DoorDash's Supply Strategy and Optimization team needs to ensure the marketplace is balanced, efficient, and profitable by intelligently managing Dasher supply and engagement. This involves building systems to forecast supply needs, optimize incentive spend, and enable data-driven decisions for Dasher acquisition, retention, and mobilization, ultimately delivering an exceptional customer experience.
Requirements
- PhD or 2+ years of industry experience post graduate degree of developing advanced machine learning models with business impact.
- Hands-on experience owning production ML models and pipelines
- Strong fundamentals in applied machine learning, optimization, and experiment design
Responsibilities
- Design and deploy production ML systems that drive decision-making across Dasher acquisition, incentives, and marketplace balancing.
- Own the end-to-end ML lifecycle—from feature engineering and model training to deployment, experimentation, and monitoring.
- Causal inference modeling to measure the incremental impact of Dasher acquisition and incentive strategies.
- Incentive optimization frameworks that personalize pay structures and improve efficiency.
- Budget allocation and forecasting models that identify optimal spend across acquisition, referrals, and retention.

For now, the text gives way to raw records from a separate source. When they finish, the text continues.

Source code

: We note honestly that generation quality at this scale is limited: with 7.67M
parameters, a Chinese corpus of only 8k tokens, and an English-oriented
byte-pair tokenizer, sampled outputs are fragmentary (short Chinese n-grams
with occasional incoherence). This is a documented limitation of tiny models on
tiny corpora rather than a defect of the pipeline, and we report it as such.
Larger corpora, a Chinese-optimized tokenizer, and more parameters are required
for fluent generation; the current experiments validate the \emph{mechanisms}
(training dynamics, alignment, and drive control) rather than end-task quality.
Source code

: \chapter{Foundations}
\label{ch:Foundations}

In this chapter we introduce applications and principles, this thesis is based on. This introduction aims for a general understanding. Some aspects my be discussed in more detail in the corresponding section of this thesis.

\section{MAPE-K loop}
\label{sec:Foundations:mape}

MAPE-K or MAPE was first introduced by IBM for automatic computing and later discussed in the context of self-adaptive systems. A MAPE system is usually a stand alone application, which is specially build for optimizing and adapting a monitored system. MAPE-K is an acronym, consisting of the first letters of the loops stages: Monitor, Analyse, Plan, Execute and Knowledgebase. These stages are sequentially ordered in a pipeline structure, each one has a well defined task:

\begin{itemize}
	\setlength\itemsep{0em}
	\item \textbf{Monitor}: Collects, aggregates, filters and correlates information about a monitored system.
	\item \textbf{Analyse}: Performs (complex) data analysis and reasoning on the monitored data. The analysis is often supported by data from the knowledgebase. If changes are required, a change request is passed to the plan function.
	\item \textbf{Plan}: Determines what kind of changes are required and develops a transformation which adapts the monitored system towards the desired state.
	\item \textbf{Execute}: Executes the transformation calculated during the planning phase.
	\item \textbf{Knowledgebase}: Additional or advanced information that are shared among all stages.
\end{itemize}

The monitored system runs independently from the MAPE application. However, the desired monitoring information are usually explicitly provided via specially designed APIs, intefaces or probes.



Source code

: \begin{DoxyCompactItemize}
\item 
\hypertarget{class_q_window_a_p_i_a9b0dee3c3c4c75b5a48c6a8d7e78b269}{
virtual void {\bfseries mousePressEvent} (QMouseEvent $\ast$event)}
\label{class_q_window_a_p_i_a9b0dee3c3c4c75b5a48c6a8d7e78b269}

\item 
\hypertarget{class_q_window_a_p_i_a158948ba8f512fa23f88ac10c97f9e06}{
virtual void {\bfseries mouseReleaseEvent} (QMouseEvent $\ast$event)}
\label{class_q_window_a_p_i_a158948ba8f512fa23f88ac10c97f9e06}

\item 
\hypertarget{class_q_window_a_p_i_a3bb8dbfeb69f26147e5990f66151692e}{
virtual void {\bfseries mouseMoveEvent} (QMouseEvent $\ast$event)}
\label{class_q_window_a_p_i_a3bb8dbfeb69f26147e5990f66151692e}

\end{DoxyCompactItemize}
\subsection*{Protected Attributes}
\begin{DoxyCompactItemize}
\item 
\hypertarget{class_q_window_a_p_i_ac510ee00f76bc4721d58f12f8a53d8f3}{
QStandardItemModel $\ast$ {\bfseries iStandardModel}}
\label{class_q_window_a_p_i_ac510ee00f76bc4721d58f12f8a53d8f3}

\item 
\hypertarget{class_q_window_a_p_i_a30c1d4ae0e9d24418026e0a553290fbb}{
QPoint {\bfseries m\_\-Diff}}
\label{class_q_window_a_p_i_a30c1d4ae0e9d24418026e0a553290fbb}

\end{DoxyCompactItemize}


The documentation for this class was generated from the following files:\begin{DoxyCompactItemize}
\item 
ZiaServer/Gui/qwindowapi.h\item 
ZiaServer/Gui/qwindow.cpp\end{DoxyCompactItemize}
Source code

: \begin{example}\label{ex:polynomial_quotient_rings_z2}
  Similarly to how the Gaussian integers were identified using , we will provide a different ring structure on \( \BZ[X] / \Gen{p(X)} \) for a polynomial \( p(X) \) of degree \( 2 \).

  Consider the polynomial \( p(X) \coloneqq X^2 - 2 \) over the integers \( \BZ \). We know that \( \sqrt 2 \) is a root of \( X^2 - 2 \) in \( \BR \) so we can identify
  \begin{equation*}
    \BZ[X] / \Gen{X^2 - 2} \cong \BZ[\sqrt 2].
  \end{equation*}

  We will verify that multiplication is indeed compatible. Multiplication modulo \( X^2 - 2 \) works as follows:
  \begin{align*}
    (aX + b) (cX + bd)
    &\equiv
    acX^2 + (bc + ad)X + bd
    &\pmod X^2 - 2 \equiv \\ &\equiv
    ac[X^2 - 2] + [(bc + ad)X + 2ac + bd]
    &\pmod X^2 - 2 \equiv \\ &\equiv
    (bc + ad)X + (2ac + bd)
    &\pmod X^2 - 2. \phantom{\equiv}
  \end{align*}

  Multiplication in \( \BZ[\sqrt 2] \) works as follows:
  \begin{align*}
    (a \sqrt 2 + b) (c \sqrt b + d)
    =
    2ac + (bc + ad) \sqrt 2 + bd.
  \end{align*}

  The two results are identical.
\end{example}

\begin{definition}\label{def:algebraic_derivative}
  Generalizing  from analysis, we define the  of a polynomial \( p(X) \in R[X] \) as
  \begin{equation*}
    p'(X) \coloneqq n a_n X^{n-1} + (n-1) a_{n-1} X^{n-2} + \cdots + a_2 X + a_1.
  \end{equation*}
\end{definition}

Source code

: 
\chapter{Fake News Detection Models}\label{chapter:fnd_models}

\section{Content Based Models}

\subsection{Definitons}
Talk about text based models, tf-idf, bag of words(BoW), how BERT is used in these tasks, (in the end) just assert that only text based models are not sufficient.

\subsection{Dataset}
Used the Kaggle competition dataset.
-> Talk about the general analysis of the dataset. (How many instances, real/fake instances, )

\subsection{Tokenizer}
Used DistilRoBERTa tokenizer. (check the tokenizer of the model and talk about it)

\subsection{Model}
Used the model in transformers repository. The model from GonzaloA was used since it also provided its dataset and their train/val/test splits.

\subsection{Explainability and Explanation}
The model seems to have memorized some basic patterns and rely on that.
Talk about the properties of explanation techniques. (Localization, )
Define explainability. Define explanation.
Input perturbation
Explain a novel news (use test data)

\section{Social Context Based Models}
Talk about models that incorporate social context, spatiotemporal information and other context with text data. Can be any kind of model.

- Platformization of ML systems to standardize forecasting, monitoring, and experimentation at scale.
- Develop automated experimentation pipelines for evaluating incentive performance and marketplace interventions.
Other
- Work closely with partners in Product, Operations, and Analytics to shape how DoorDash optimizes supply and mobilization at scale.
- Collaborate cross-functionally to deliver scalable, production-grade ML solutions.
- Thrive in ambiguous, fast-paced environments and are motivated by measurable impact.
- Track record of collaborating with cross-functional partners and operating with end-to-end ownership.
- Passionate about using ML to solve high-impact, real-world problem.